SUPPLIED DATA:
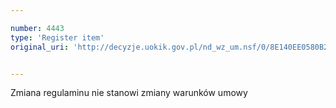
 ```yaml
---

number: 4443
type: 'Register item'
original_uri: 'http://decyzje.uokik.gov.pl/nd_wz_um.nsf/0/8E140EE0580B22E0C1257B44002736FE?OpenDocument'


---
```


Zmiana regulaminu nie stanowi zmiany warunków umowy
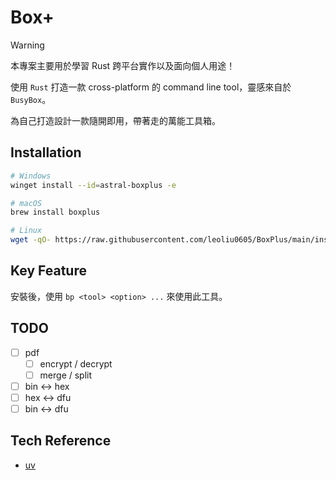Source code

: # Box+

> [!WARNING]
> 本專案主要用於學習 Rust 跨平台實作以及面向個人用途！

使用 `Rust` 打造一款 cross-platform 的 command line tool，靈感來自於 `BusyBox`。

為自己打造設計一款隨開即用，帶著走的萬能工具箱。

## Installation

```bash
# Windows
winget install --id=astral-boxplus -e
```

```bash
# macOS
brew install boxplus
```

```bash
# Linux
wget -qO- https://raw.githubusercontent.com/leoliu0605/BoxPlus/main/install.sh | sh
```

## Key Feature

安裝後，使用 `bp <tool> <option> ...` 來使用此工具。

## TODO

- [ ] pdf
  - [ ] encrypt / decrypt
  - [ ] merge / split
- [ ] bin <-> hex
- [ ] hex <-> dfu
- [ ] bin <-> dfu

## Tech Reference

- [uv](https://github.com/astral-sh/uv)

WHAT THE TASK ASKS:
Exactly and exclusively, repeat the lines from the line that contains "為自己打造設計一款隨開即用，帶著走的萬能工具箱。" through the end of the records, both ends included.

FINISHED EXERCISE:
為自己打造設計一款隨開即用，帶著走的萬能工具箱。

## Installation

```bash
# Windows
winget install --id=astral-boxplus -e
```

```bash
# macOS
brew install boxplus
```

```bash
# Linux
wget -qO- https://raw.githubusercontent.com/leoliu0605/BoxPlus/main/install.sh | sh
```

## Key Feature

安裝後，使用 `bp <tool> <option> ...` 來使用此工具。

## TODO

- [ ] pdf
  - [ ] encrypt / decrypt
  - [ ] merge / split
- [ ] bin <-> hex
- [ ] hex <-> dfu
- [ ] bin <-> dfu

## Tech Reference

- [uv](https://github.com/astral-sh/uv)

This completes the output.